Tem mudanças para todos os gostos, e elas dialogam com uma ideia majoritária, vencida nas urnas há pouco mais de um ano, de que o Estado brasileiro, “inchado, ineficiente e propício à corrupção” é a fonte de todos os males.

Fica difícil argumentar contra o enxugamento dessa estrutura quando parte do colapso econômico tem como origem decisões como a política de campeões nacionais, como a JBS e o império X de Eike Batista, vitaminadas pelo BNDES (Banco Nacional de Desenvolvimento Econômico e Social) nos governos petistas - e também nas desonerações a rodo que pouco ajudaram a economia a sair das cordas.

Não por isso, o ministro da Economia mira agora os fundos públicos, minguando a musculatura de estruturas como a do BNDES, que perderia sua pedra fundamental com o enxugamento dos recursos do FAT (Fundo de Amparo ao Trabalhador), de 40% para 14%. 

Mira também, ao atacar penduricalhos de determinadas carreiras, a estabilidade dos servidores, abrindo as portas para um modelo com menos concursos e mais contratações - o que, no Brasil, deveria acender alguns alertas.
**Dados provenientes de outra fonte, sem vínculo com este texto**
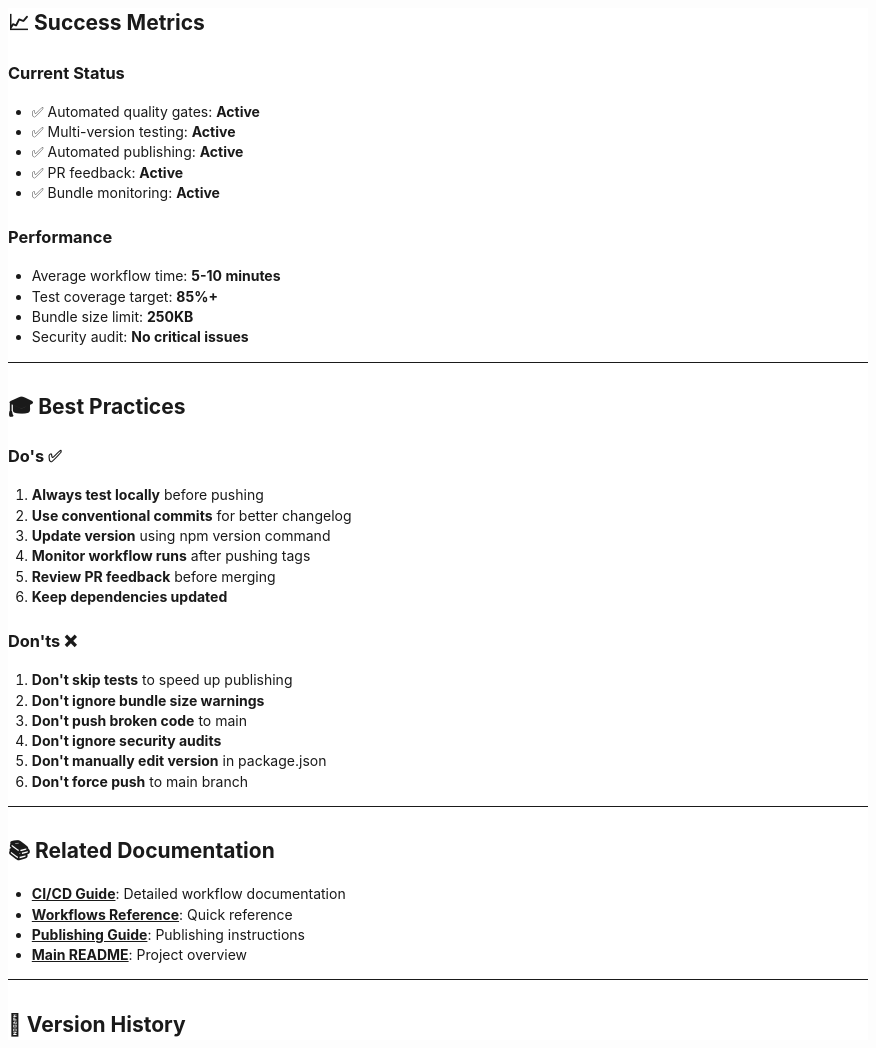 ## 📈 Success Metrics

### Current Status

- ✅ Automated quality gates: **Active**
- ✅ Multi-version testing: **Active**
- ✅ Automated publishing: **Active**
- ✅ PR feedback: **Active**
- ✅ Bundle monitoring: **Active**

### Performance

- Average workflow time: **5-10 minutes**
- Test coverage target: **85%+**
- Bundle size limit: **250KB**
- Security audit: **No critical issues**

---

## 🎓 Best Practices

### Do's ✅

1. **Always test locally** before pushing
2. **Use conventional commits** for better changelog
3. **Update version** using npm version command
4. **Monitor workflow runs** after pushing tags
5. **Review PR feedback** before merging
6. **Keep dependencies updated**

### Don'ts ❌

1. **Don't skip tests** to speed up publishing
2. **Don't ignore bundle size warnings**
3. **Don't push broken code** to main
4. **Don't ignore security audits**
5. **Don't manually edit version** in package.json
6. **Don't force push** to main branch

---

## 📚 Related Documentation

- **[CI/CD Guide](CI-CD-GUIDE.md)**: Detailed workflow documentation
- **[Workflows Reference](WORKFLOWS-REFERENCE.md)**: Quick reference
- **[Publishing Guide](../README-PUBLISHING.md)**: Publishing instructions
- **[Main README](../README.md)**: Project overview

---

## 🔄 Version History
Quem vai contratar quem? A regra valerá para policiais? Para a Receita? Quem tomará conta do quê? E de quem?

São muitas dúvidas que precisam ser elaboradas a tempo e discutidas com profundidade - ainda mais em ano eleitoral. Isso não significa se opor a medidas que visem o ajuste das contas públicas.

Os especialistas terão trabalho. Os parlamentares, hoje entretidos pelas teorias de terraplanistas sobre a joint-venture para a produção da bomba-atômica entre brasileiros e cubanos na CPI das Fake News, também. 

Mas é certo que Bolsonaro não chegou onde chegou apenas fazendo arminha com a mão.

Para parte do PIB, ele e Paulo Guedes foram eleitos para fazer o que, para eles, precisa ser feito, abrindo caminho para que o setor privado passe a oferecer os serviços que hoje o Estado ou compete ou não dá conta de entregar. É um oceano para os negócios, a começar pelas escolas.

Investigações? Rachadinha? Guerra à imprensa? Recrudescimento? Novo AI-5? 

Para quem já coça as mãos, as ameaças não são um problema, desde que não atrapalhem os negócios.